Stored data

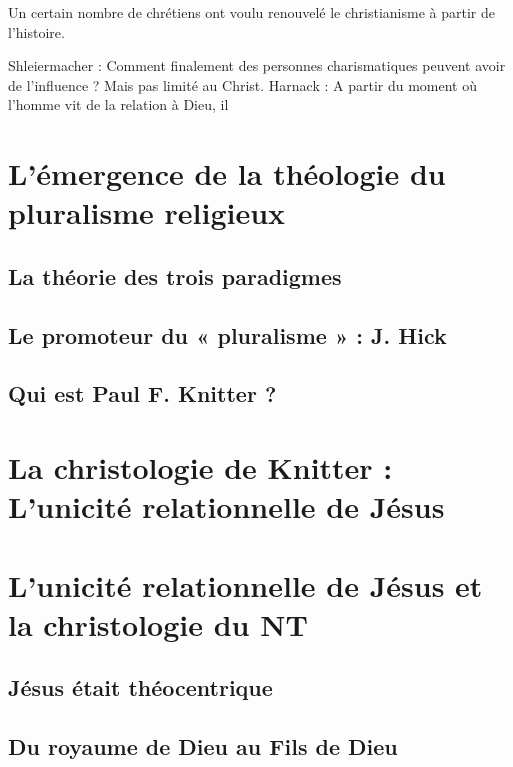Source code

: Un certain nombre de chrétiens ont voulu renouvelé le christianisme à partir de l'histoire. 

Shleiermacher :  Comment finalement des personnes charismatiques peuvent avoir de l'influence ? Mais pas limité au Christ.
Harnack : A partir du moment où l'homme vit de la relation à Dieu, il 



\section{L’émergence de la théologie du pluralisme religieux}
\subsection{La théorie des trois paradigmes}
 

\subsection{Le promoteur du « pluralisme » : J. Hick}
 

\subsection{Qui est Paul F. Knitter ?}
 


\section{La christologie de Knitter : L’unicité relationnelle de Jésus}

\section{L’unicité relationnelle de Jésus et la christologie du NT}

\subsection{Jésus était théocentrique}
 
 
\subsection{Du royaume de Dieu au Fils de Dieu}

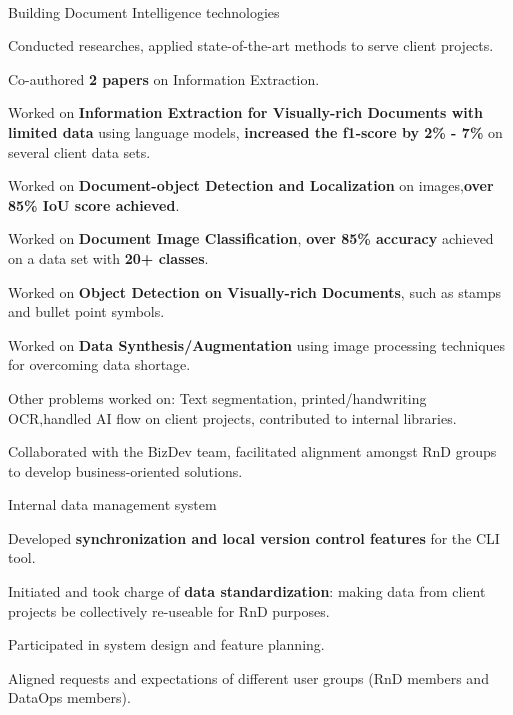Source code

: \\
\begin{xitemize}
    \item Building Document Intelligence technologies
    \begin{zitemize}
        \item Conducted researches, applied state-of-the-art methods to serve client projects.
        \item Co-authored \textbf{2 papers} on Information Extraction.
        \item Worked on \textbf{Information Extraction for Visually-rich Documents with limited data} using language models, \textbf{increased the f1-score by 2\%  - 7\%} on several client data sets.
        \item Worked on \textbf{Document-object Detection and Localization} on images,\textbf{over 85\% IoU score achieved}.
        \item Worked on \textbf{Document Image Classification}, \textbf{over 85\% accuracy} achieved on a data set with \textbf{20+ classes}.
        \item Worked on \textbf{Object Detection on Visually-rich Documents}, such as stamps and bullet point symbols.
        \item Worked on \textbf{Data Synthesis/Augmentation} using image processing techniques for overcoming data shortage.
        \item Other problems worked on: Text segmentation, printed/handwriting OCR,handled AI flow on client projects, contributed to internal libraries.
        \item Collaborated with the BizDev team, facilitated alignment amongst RnD groups to develop business-oriented solutions.
    \end{zitemize}
    \item Internal data management system
    \begin{zitemize}
        \item Developed \textbf{synchronization and local version control features} for the CLI tool.
        \item Initiated and took charge of \textbf{data standardization}: making data from client projects be collectively re-useable for RnD purposes.
        \item Participated in system design and feature planning.
        \item Aligned requests and expectations of different user groups (RnD members and DataOps members).

\end{zitemize}
\end{xitemize}
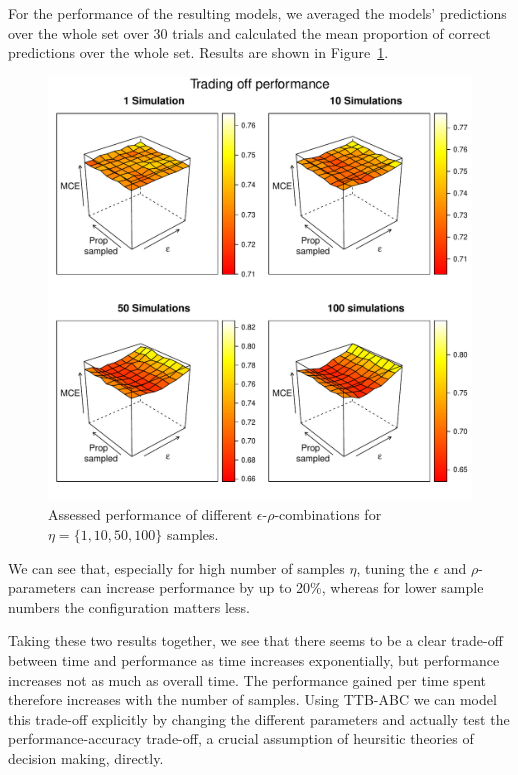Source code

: \documentclass[a4paper,man, natbib]{apa6}
\begin{document}
For the performance of the resulting models, we averaged the models' predictions over the whole set over 30 trials and calculated the mean proportion of correct predictions over the whole set. Results are shown in Figure~\ref{fig:performancetradeoff}.
\begin{figure}[htb!]
  \caption{Assessed performance of different $\epsilon$-$\rho$-combinations for $\eta=\{1,10,50,100\}$ samples.}
\label{fig:performancetradeoff}
  \centering
    \includegraphics[scale=0.6]{figs/performancetradeoff.pdf}
\end{figure}

We can see that, especially for high number of samples $\eta$, tuning the $\epsilon$ and $\rho$-parameters can increase performance by up to 20\%, whereas for lower sample numbers the configuration matters less.

Taking these two results together, we see that there seems to be a clear trade-off between time and performance as time increases exponentially, but performance increases not as much as overall time. The performance gained per time spent therefore increases with the number of samples. Using TTB-ABC we can model this trade-off explicitly by changing the different parameters and actually test the performance-accuracy trade-off, a crucial assumption of heursitic theories of decision making, directly.
\end{document}

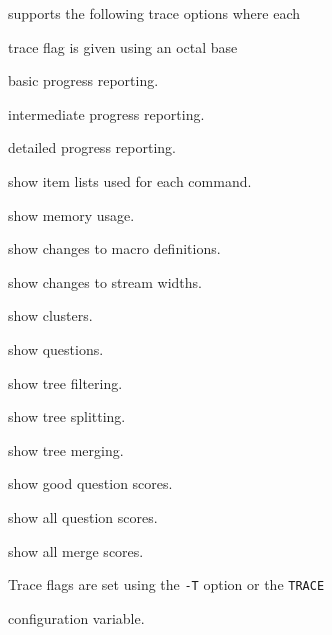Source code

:  supports the following trace options where each


trace flag is given using an octal base


\begin{optlist}


    basic progress reporting.


    intermediate progress reporting.


    detailed progress reporting.


    show item lists used for each command.


    show memory usage.


    show changes to macro definitions.


    show changes to stream widths.


    show clusters.


    show questions.


    show tree filtering.


    show tree splitting.


    show tree merging.


    show good question scores.


    show all question scores.


    show all merge scores.


\end{optlist}


Trace flags are set using the \texttt{-T} option or the  \texttt{TRACE} 


configuration variable.


















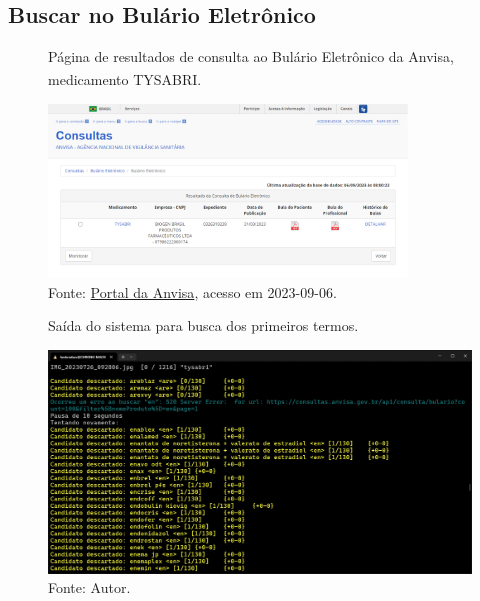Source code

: \subsection{Buscar no Bulário Eletrônico}
\begin{frame}
    \begin{figure}
		\centering
		\caption*{Página de resultados de consulta ao Bulário Eletrônico da Anvisa, medicamento TYSABRI\textsuperscript{\small\textregistered}.}
        \includegraphics[width=0.85\textwidth]{../pictures/bulario_resultado.png}
        \caption*{Fonte: \href{https://consultas.Anvisa.gov.br/\#/bulario/q/?nomeProduto=TYSABRI}{Portal da Anvisa}, acesso em 2023-09-06.}
    \end{figure}
\end{frame}

\begin{frame}
    \begin{figure}
        \centering
        \caption*{Saída do sistema para busca dos primeiros termos.}
        \includegraphics[height=0.72\textheight]{../pictures/terminal tysabri busca 1.jpg}
        \caption*{Fonte: Autor.}
    \end{figure}
\end{frame}

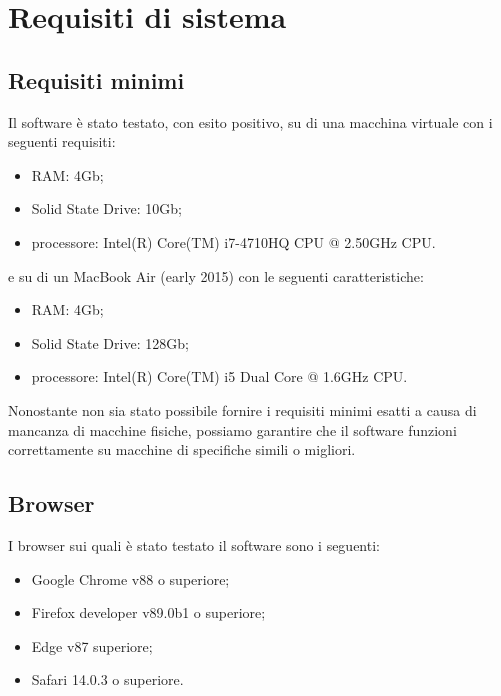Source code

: \chapter{Requisiti di sistema}\label{RequisitiDiSistema}
\section{Requisiti minimi}\label{RequisitiDiSistemaRequisitiMinimi}
Il software è stato testato, con esito positivo, su di una macchina virtuale con i seguenti requisiti:
\begin{itemize}
  \item RAM: 4Gb;
  \item Solid State Drive: 10Gb;
  \item processore: Intel(R) Core(TM) i7-4710HQ CPU @ 2.50GHz CPU.
\end{itemize}
e su di un MacBook Air (early 2015) con le seguenti caratteristiche:
\begin{itemize}
  \item RAM: 4Gb;
  \item Solid State Drive: 128Gb;
  \item processore: Intel(R) Core(TM) i5 Dual Core @ 1.6GHz CPU.
\end{itemize}

Nonostante non sia stato possibile fornire i requisiti minimi esatti a causa di mancanza di macchine fisiche, possiamo garantire che il software funzioni correttamente su macchine di specifiche simili o migliori.

\section{Browser}\label{RequisitiDiSistemaBrowser}
I browser sui quali è stato testato il software sono i seguenti:
\begin{itemize}
  \item Google Chrome v88 o superiore;
  \item Firefox developer v89.0b1 o superiore;
  \item Edge v87 superiore;
  \item Safari 14.0.3 o superiore.
\end{itemize}
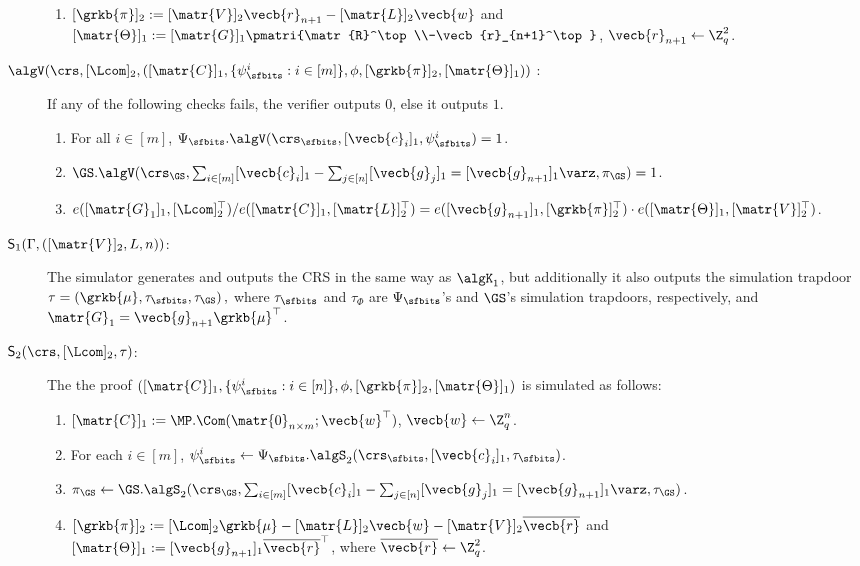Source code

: \begin{description}
\begin{enumerate}
\item $[\grkb{\pi}]_2:=[\matr{V}]_2\vecb{r}_{n+1}-[\matr{L}]_2\vecb{w}$ and $[\matr{\Theta}]_1 := [\matr{G}]_1\pmatri{\matr{R}^\top\\-\vecb{r}_{n+1}^\top}$, $\vecb{r}_{n+1}\gets\Z_q^2$.
\end{enumerate}
\item[
{{$\algV(
    \crs,
    [\Lcom]_2,
    (
    [\matr{C}]_1,
    \{\psi_\sfbits^i:i\in[m]\},
    \phi,
    [\grkb{\pi}]_2,[\matr{\Theta}]_1
    ))$
}}:]
If any of the following checks fails, the verifier outputs $0$, else it outputs $1$.
\begin{enumerate}
\item For all $i\in[m]$, $\Psi_\sfbits.\algV(\crs_\sfbits, [\vecb{c}_i]_1,\psi_\sfbits^i)=1$. 
\item $\GS.\algV(\crs_\GS, \sum_{i\in[m]}[\vecb{c}_i]_1-\sum_{j\in[n]}[\vecb{g}_j]_1=[\vecb{g}_{n+1}]_1\varz, \pi_\GS)=1$.
\item $e([\matr{G}_1]_1,[\Lcom]_2^\top)/e([\matr{C}]_1,[\matr{L}]_2^\top) = e([\vecb{g}_{n+1}]_1,[\grkb{\pi}]_2^\top)\cdot e([\matr{\Theta}]_1,[\matr{V}]_2^\top)$.
\end{enumerate}

\item[{$\mathsf{S}_1(\Gamma,([\matr{V}]_2,L,n))$}:] 
The simulator generates and outputs the CRS in the same way as $\algK_1$, but additionally it also  outputs the simulation trapdoor $\tau=\left(\grkb{\mu}, \tau_\sfbits, \tau_\GS\right),$
where $\tau_\sfbits$ and $\tau_\Phi$ are $\Psi_\sfbits$'s and $\GS$'s simulation trapdoors, respectively, and
$\matr{G}_1=\vecb{g}_{n+1}\grkb{\mu}^\top$.
\item[{$\mathsf{S}_2(\crs,[\Lcom]_2,\tau)$}:] The the proof $([\matr{C}]_1,\{\psi_\sfbits^i:i\in[n]\},\phi,[\grkb{\pi}]_2,[\matr{\Theta}]_1)$ is simulated as follows:
\begin{enumerate}
\item $[\matr{C}]_1:=\MP.\Com(\matr{0}_{n\times m};\vecb{w}^\top)$, $\vecb{w}\gets \Z_q^n$.
\item For each $i\in[m]$, $\psi^i_\sfbits\gets\Psi_\sfbits.\algS_2(\crs_\sfbits,[\vecb{c}_i]_1,\tau_\sfbits)$.
\item $\pi_\GS\gets\GS.\algS_2(\crs_\GS,\sum_{i\in[m]}[\vecb{c}_i]_1-\sum_{j\in[n]}[\vecb{g}_j]_1=[\vecb{g}_{n+1}]_1\varz,\tau_\GS)$.
\item $[\grkb{\pi}]_2:=[\Lcom]_2\grkb{\mu}-[\matr{L}]_2\vecb{w}-[\matr{V}]_2\overline{\vecb{r}}$ and $[\matr{\Theta}]_1:=[\vecb{g}_{n+1}]_1\overline{\vecb{r}}^\top$, where $\overline{\vecb{r}}\gets\Z_q^2$.

\end{enumerate}
\end{description}


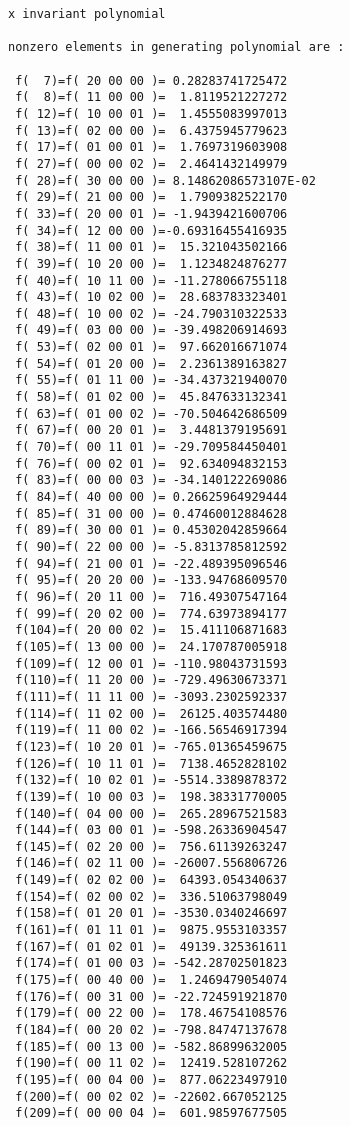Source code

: \begin{footnotesize}
\begin{verbatim}
x invariant polynomial

nonzero elements in generating polynomial are :

 f(  7)=f( 20 00 00 )= 0.28283741725472
 f(  8)=f( 11 00 00 )=  1.8119521227272
 f( 12)=f( 10 00 01 )=  1.4555083997013
 f( 13)=f( 02 00 00 )=  6.4375945779623
 f( 17)=f( 01 00 01 )=  1.7697319603908
 f( 27)=f( 00 00 02 )=  2.4641432149979
 f( 28)=f( 30 00 00 )= 8.14862086573107E-02
 f( 29)=f( 21 00 00 )=  1.7909382522170
 f( 33)=f( 20 00 01 )= -1.9439421600706
 f( 34)=f( 12 00 00 )=-0.69316455416935
 f( 38)=f( 11 00 01 )=  15.321043502166
 f( 39)=f( 10 20 00 )=  1.1234824876277
 f( 40)=f( 10 11 00 )= -11.278066755118
 f( 43)=f( 10 02 00 )=  28.683783323401
 f( 48)=f( 10 00 02 )= -24.790310322533
 f( 49)=f( 03 00 00 )= -39.498206914693
 f( 53)=f( 02 00 01 )=  97.662016671074
 f( 54)=f( 01 20 00 )=  2.2361389163827
 f( 55)=f( 01 11 00 )= -34.437321940070
 f( 58)=f( 01 02 00 )=  45.847633132341
 f( 63)=f( 01 00 02 )= -70.504642686509
 f( 67)=f( 00 20 01 )=  3.4481379195691
 f( 70)=f( 00 11 01 )= -29.709584450401
 f( 76)=f( 00 02 01 )=  92.634094832153
 f( 83)=f( 00 00 03 )= -34.140122269086
 f( 84)=f( 40 00 00 )= 0.26625964929444
 f( 85)=f( 31 00 00 )= 0.47460012884628
 f( 89)=f( 30 00 01 )= 0.45302042859664
 f( 90)=f( 22 00 00 )= -5.8313785812592
 f( 94)=f( 21 00 01 )= -22.489395096546
 f( 95)=f( 20 20 00 )= -133.94768609570
 f( 96)=f( 20 11 00 )=  716.49307547164
 f( 99)=f( 20 02 00 )=  774.63973894177
 f(104)=f( 20 00 02 )=  15.411106871683
 f(105)=f( 13 00 00 )=  24.170787005918
 f(109)=f( 12 00 01 )= -110.98043731593
 f(110)=f( 11 20 00 )= -729.49630673371
 f(111)=f( 11 11 00 )= -3093.2302592337
 f(114)=f( 11 02 00 )=  26125.403574480
 f(119)=f( 11 00 02 )= -166.56546917394
 f(123)=f( 10 20 01 )= -765.01365459675
 f(126)=f( 10 11 01 )=  7138.4652828102
 f(132)=f( 10 02 01 )= -5514.3389878372
 f(139)=f( 10 00 03 )=  198.38331770005
 f(140)=f( 04 00 00 )=  265.28967521583
 f(144)=f( 03 00 01 )= -598.26336904547
 f(145)=f( 02 20 00 )=  756.61139263247
 f(146)=f( 02 11 00 )= -26007.556806726
 f(149)=f( 02 02 00 )=  64393.054340637
 f(154)=f( 02 00 02 )=  336.51063798049
 f(158)=f( 01 20 01 )= -3530.0340246697
 f(161)=f( 01 11 01 )=  9875.9553103357
 f(167)=f( 01 02 01 )=  49139.325361611
 f(174)=f( 01 00 03 )= -542.28702501823
 f(175)=f( 00 40 00 )=  1.2469479054074
 f(176)=f( 00 31 00 )= -22.724591921870
 f(179)=f( 00 22 00 )=  178.46754108576
 f(184)=f( 00 20 02 )= -798.84747137678
 f(185)=f( 00 13 00 )= -582.86899632005
 f(190)=f( 00 11 02 )=  12419.528107262
 f(195)=f( 00 04 00 )=  877.06223497910
 f(200)=f( 00 02 02 )= -22602.667052125
 f(209)=f( 00 00 04 )=  601.98597677505


\end{verbatim}
\end{footnotesize}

**TASK DETAILS**
An exact copy is needed of the closing lines of the entries above, counting from the one that contains "f(176)=f( 00 31 00 )= -22.724591921870" and including it and the last.

**EXERCISE ANSWER**
 f(176)=f( 00 31 00 )= -22.724591921870
 f(179)=f( 00 22 00 )=  178.46754108576
 f(184)=f( 00 20 02 )= -798.84747137678
 f(185)=f( 00 13 00 )= -582.86899632005
 f(190)=f( 00 11 02 )=  12419.528107262
 f(195)=f( 00 04 00 )=  877.06223497910
 f(200)=f( 00 02 02 )= -22602.667052125
 f(209)=f( 00 00 04 )=  601.98597677505


\end{verbatim}
\end{footnotesize}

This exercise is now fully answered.